▶ WHAT THE TASK ASKS: The entries need to be copied exactly as they stand, images left out.

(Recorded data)
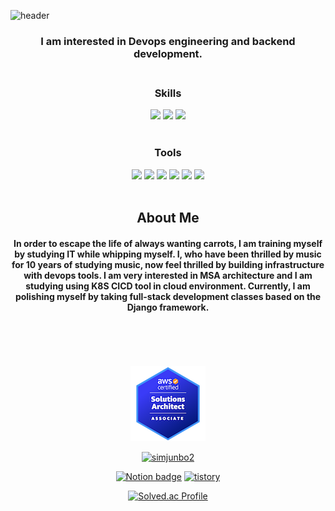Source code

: ![header](https://capsule-render.vercel.app/api?type=transparent&color=auto&height=300&section=header&text=Devops&fontSize=90&fontColor=FF0000&animation=twinkling&)





<div align="center">


 

### **I am interested in Devops engineering and backend development.**<br><br>

### Skills
<img src="https://img.shields.io/badge/Shellscript-4B0082?style=flat-square&logo=Shell&logoColor=white"/> <img src="https://img.shields.io/badge/Python-8B0000?style=flat-square&logo=Python&logoColor=white"/>
  <img src="https://img.shields.io/badge/Mysql-000080?style=flat-square&logo=Mysql&logoColor=white"/> <br><br>
 

 ### Tools
<img src="https://img.shields.io/badge/Docker-2962FF?style=flat-square&logo=docker&logoColor=white"/>  <img src="https://img.shields.io/badge/Kubernetes-326CE5?style=flat-square&logo=kubernetes&logoColor=white"/> <img src="https://img.shields.io/badge/AWS-FF9900?style=flat-square&logo=amazon&logoColor=white"/>  <img src="https://img.shields.io/badge/Jenkins-EE0000?style=flat-square&logo=jenkins&logoColor=white"/> <img src="https://img.shields.io/badge/Ansible-EE0000?style=flat-square&logo=Ansible&logoColor=white"/>  <img src="https://img.shields.io/badge/Terraform-7B42BC?style=flat-square&logo=terraform&logoColor=white"/><br><br>



## About Me
#### In order to escape the life of always wanting carrots, I am training myself by studying IT while whipping myself. I, who have been thrilled by music for 10 years of studying music, now feel thrilled by building infrastructure with devops tools. I am very interested in MSA architecture and I am studying using K8S CICD tool in cloud environment. Currently, I am polishing myself by taking full-stack development classes based on the Django framework.<br><br><br><br><br>


![SAA-C02](/DevopsCertificate/aws-certified-solutions-architect-associate.png)


[![simjunbo2](https://github-readme-stats.vercel.app/api?username=simjunbo2&show_icons=true&theme=dark#gh-dark-mode-only)](https://github.com/anuraghazra/github-readme-stats#gh-dark-mode-only)



[![Notion badge](https://img.shields.io/badge/Notion-000000?style=flat-square&logo=notion&logoColor=white&link=https://junbo2.notion.site/SIM-JUN-BO-7fc0a449058f4c0f982f4e23245043d6)](https://junbo2.notion.site/SIM-JUN-BO-7fc0a449058f4c0f982f4e23245043d6) [![tistory](https://img.shields.io/badge/Tistory-000000?style=flat-square&logo=n&logoColor=white&link=https://devsim.tistory.com/)](https://devsim.tistory.com/)


[![Solved.ac Profile](http://mazassumnida.wtf/api/v2/generate_badge?boj=pythongod)](https://solved.ac/pythongod/)



</center>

▶ ANSWER BELOW:
Source code

: ![header](https://capsule-render.vercel.app/api?type=transparent&color=auto&height=300&section=header&text=Devops&fontSize=90&fontColor=FF0000&animation=twinkling&)





<div align="center">


 

### **I am interested in Devops engineering and backend development.**<br><br>

### Skills
<img src="https://img.shields.io/badge/Shellscript-4B0082?style=flat-square&logo=Shell&logoColor=white"/> <img src="https://img.shields.io/badge/Python-8B0000?style=flat-square&logo=Python&logoColor=white"/>
  <img src="https://img.shields.io/badge/Mysql-000080?style=flat-square&logo=Mysql&logoColor=white"/> <br><br>
 

 ### Tools
<img src="https://img.shields.io/badge/Docker-2962FF?style=flat-square&logo=docker&logoColor=white"/>  <img src="https://img.shields.io/badge/Kubernetes-326CE5?style=flat-square&logo=kubernetes&logoColor=white"/> <img src="https://img.shields.io/badge/AWS-FF9900?style=flat-square&logo=amazon&logoColor=white"/>  <img src="https://img.shields.io/badge/Jenkins-EE0000?style=flat-square&logo=jenkins&logoColor=white"/> <img src="https://img.shields.io/badge/Ansible-EE0000?style=flat-square&logo=Ansible&logoColor=white"/>  <img src="https://img.shields.io/badge/Terraform-7B42BC?style=flat-square&logo=terraform&logoColor=white"/><br><br>



## About Me
#### In order to escape the life of always wanting carrots, I am training myself by studying IT while whipping myself. I, who have been thrilled by music for 10 years of studying music, now feel thrilled by building infrastructure with devops tools. I am very interested in MSA architecture and I am studying using K8S CICD tool in cloud environment. Currently, I am polishing myself by taking full-stack development classes based on the Django framework.<br><br><br><br><br>


![SAA-C02](/DevopsCertificate/aws-certified-solutions-architect-associate.png)


[![simjunbo2](https://github-readme-stats.vercel.app/api?username=simjunbo2&show_icons=true&theme=dark#gh-dark-mode-only)](https://github.com/anuraghazra/github-readme-stats#gh-dark-mode-only)



[![Notion badge](https://img.shields.io/badge/Notion-000000?style=flat-square&logo=notion&logoColor=white&link=https://junbo2.notion.site/SIM-JUN-BO-7fc0a449058f4c0f982f4e23245043d6)](https://junbo2.notion.site/SIM-JUN-BO-7fc0a449058f4c0f982f4e23245043d6) [![tistory](https://img.shields.io/badge/Tistory-000000?style=flat-square&logo=n&logoColor=white&link=https://devsim.tistory.com/)](https://devsim.tistory.com/)


[![Solved.ac Profile](http://mazassumnida.wtf/api/v2/generate_badge?boj=pythongod)](https://solved.ac/pythongod/)



</center>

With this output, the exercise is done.